Episode: In this episode, Matt sits down with Carol Newsom to discuss her work on the Dead Sea Scrolls, her research on the Bible and ecology, the development of the self in the Bible and early Judaism, glass beading, weaving, and much more!

Guest: (from the Candler website) Carol Newsom is Charles Howard Candler Professor of Old Testament at Candler School of Theology and a senior fellow at Emory’s Center for the Study of Law and Religion. Newsom came to Candler in 1980, only the second woman to hold a tenure-track position. In 2005, she became the first female faculty member appointed to a chaired professorship.

Newsom’s research focuses on the Dead Sea Scrolls, the Wisdom tradition, the book of Daniel, and apocalyptic literature. She has written and edited 13 books and scores of articles, book chapters, translations, encyclopedia articles and reviews. She co-edited the acclaimed Women’s Bible Commentary (Westminster John Knox, 3rd ed., 2012), now in its third edition, which explores the implications of and challenges long-held assumptions about the Bible’s portrayal of women and other marginalized groups. She has also written Job and the Contest of Moral Imaginations (Oxford, 2009), and recently, a commentary on Daniel (WJK, 2016) with contributions from Brennan Breed.

Carol’s Glass Beads

Newsom holds honorary doctoral degrees from the University of Copenhagen, Birmingham-Southern College, and Virginia Theological Seminary in recognition of her academic work, most notably her scholarship in Old Testament theology and her innovative work in transcribing, translating and providing commentary on the Dead Sea Scrolls.

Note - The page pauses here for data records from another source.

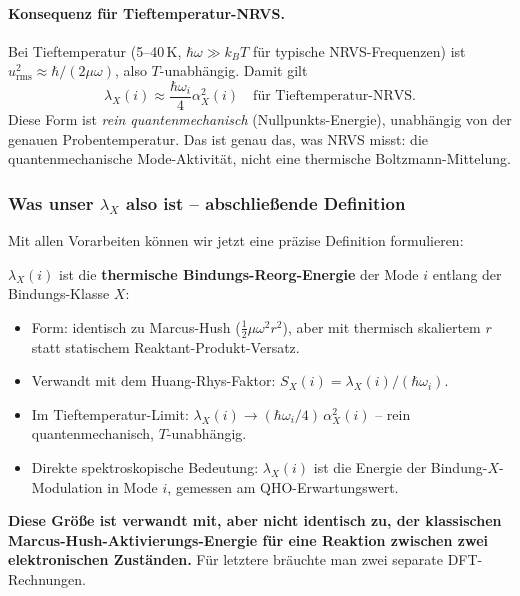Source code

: \documentclass[11pt,a4paper,twoside]{article}
\theoremstyle{remark}
\begin{document}
\paragraph{Konsequenz f\"ur Tieftemperatur-NRVS.}
Bei Tieftemperatur (5--40\,K, $\hbar\omega \gg k_BT$ f\"ur typische
NRVS-Frequenzen) ist $u_\text{rms}^2 \approx \hbar/(2\mu\omega)$, also
$T$-unabh\"angig. Damit gilt
\begin{equation}
  \lambda_X(i) \approx \frac{\hbar\omega_i}{4}\alpha_X^2(i)
  \quad\text{f\"ur Tieftemperatur-NRVS}.
\end{equation}
Diese Form ist \emph{rein quantenmechanisch} (Nullpunkts-Energie),
unabh\"angig von der genauen Probentemperatur. Das ist genau das, was
NRVS misst: die quantenmechanische Mode-Aktivit\"at, nicht eine
thermische Boltzmann-Mittelung.

\subsubsection*{Was unser $\lambda_X$ also ist -- abschlie{\ss}ende Definition}

Mit allen Vorarbeiten k\"onnen wir jetzt eine pr\"azise Definition
formulieren:

\begin{tcolorbox}[colback=accent!5,colframe=accent,
  title={Was $\lambda_X$ in \texttt{modenanalyse\_2fe2s} ist}]
$\lambda_X(i)$ ist die \textbf{thermische Bindungs-Reorg-Energie}
der Mode $i$ entlang der Bindungs-Klasse $X$:
\begin{itemize}\setlength{\itemsep}{0pt}
  \item Form: identisch zu Marcus-Hush ($\tfrac{1}{2}\mu\omega^2 r^2$),
        aber mit thermisch skaliertem $r$ statt statischem
        Reaktant-Produkt-Versatz.
  \item Verwandt mit dem Huang-Rhys-Faktor: $S_X(i) =
        \lambda_X(i)/(\hbar\omega_i)$.
  \item Im Tieftemperatur-Limit:
        $\lambda_X(i) \to (\hbar\omega_i/4)\,\alpha_X^2(i)$
        -- rein quantenmechanisch, $T$-unabh\"angig.
  \item Direkte spektroskopische Bedeutung: $\lambda_X(i)$ ist die
        Energie der Bindung-$X$-Modulation in Mode $i$, gemessen am
        QHO-Erwartungswert.
\end{itemize}

\textbf{Diese Gr\"o{\ss}e ist verwandt mit, aber nicht identisch zu, der
klassischen Marcus-Hush-Aktivierungs-Energie f\"ur eine Reaktion
zwischen zwei elektronischen Zust\"anden.} F\"ur letztere br\"auchte man
zwei separate DFT-Rechnungen.
\end{tcolorbox}
\end{document}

She was also elected as a member of the American Academy of Arts and Sciences in 2016. She was only the second Candler faculty member ever to be so honored, preceded by Brooks Holifield in 2011, and followed by Carl Holladay in 2017.

Newsom has received several prestigious research fellowships, including grants from the National Endowment for the Humanities and the Henry Luce Foundation, and has won several awards for excellence in teaching and mentoring, including Emory University’s highest award for teaching, the Emory Williams Distinguished Teaching Award.